私は実はちょっと別の意見を持っていて、ブルックナーはあまりアッチェランドするべきでないと思っています。基本的にはインテンポで演奏してほしいと思っています。私はハース版支持者なのです。朝比奈もヴァントもハイティンクも基本的にハース版だと思います。一方ノヴァーク版(および改訂版)で演奏することが多かったヨッフムは80年ごろまでかなり明確にアッチェランドをしていましたが、最晩年になって過度なアッチェランドをかけなくなりました。1986年の7番と5番を以前の演奏と比べると違いは歴然です。遅いテンポを採用した場合は特にテンポを揺らすべきでないというのが私の意見です。

>たか 様
こんばんは。
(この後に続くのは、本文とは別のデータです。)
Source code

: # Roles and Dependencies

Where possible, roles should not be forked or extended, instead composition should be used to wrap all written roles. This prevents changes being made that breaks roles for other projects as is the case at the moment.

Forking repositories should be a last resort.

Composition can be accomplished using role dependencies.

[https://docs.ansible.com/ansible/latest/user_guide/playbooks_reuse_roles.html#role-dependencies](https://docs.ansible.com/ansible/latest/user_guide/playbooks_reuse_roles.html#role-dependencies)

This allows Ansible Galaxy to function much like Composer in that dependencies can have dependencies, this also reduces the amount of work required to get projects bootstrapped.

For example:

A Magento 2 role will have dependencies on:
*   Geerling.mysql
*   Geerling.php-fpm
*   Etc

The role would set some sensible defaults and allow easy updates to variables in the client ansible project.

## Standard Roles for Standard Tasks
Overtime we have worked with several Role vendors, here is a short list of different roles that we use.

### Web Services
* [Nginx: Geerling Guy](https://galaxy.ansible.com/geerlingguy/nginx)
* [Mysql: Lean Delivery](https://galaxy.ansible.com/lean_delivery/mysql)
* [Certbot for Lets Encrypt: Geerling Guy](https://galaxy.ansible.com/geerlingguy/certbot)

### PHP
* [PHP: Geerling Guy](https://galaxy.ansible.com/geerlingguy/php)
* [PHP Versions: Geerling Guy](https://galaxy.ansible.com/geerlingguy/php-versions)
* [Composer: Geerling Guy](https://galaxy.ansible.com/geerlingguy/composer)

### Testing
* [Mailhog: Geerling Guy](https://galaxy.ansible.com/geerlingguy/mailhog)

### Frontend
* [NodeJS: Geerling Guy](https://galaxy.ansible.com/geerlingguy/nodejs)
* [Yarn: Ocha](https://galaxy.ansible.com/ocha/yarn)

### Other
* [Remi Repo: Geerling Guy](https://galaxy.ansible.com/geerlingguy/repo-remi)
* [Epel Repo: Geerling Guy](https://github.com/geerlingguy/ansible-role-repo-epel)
コメントを有り難うございました。
ヴァントやハイティンクはハース版を使っていますね。ハイティンクの第8交響曲など、ホンマにゆったりとして、落ち着いた名演でした。
ヨッフムの第8は、終楽章が燃え燃えの演奏で、どんどんアッチェランドして、大変面白かったです。
僕はド素人なので、ブルックナーがどうあるべきかはあまり考えないのですが、両者とも聴いていて独特の面白さがあると思いました。こういう違いが楽しいです。
アッチェランドの是非はよく分かりません。ただ、ヨッフムのアッチェランドを聴くと、頭が下がります。このオッサン、晩年まで元気やったんやなぁ・・・・と思うからです。
最晩年の第5、第7は未聴です。スミマセン。1982年9月15日の来日ライヴの第8交響曲は、燃え燃えでした(^.^) スゴイ演奏だったと思います。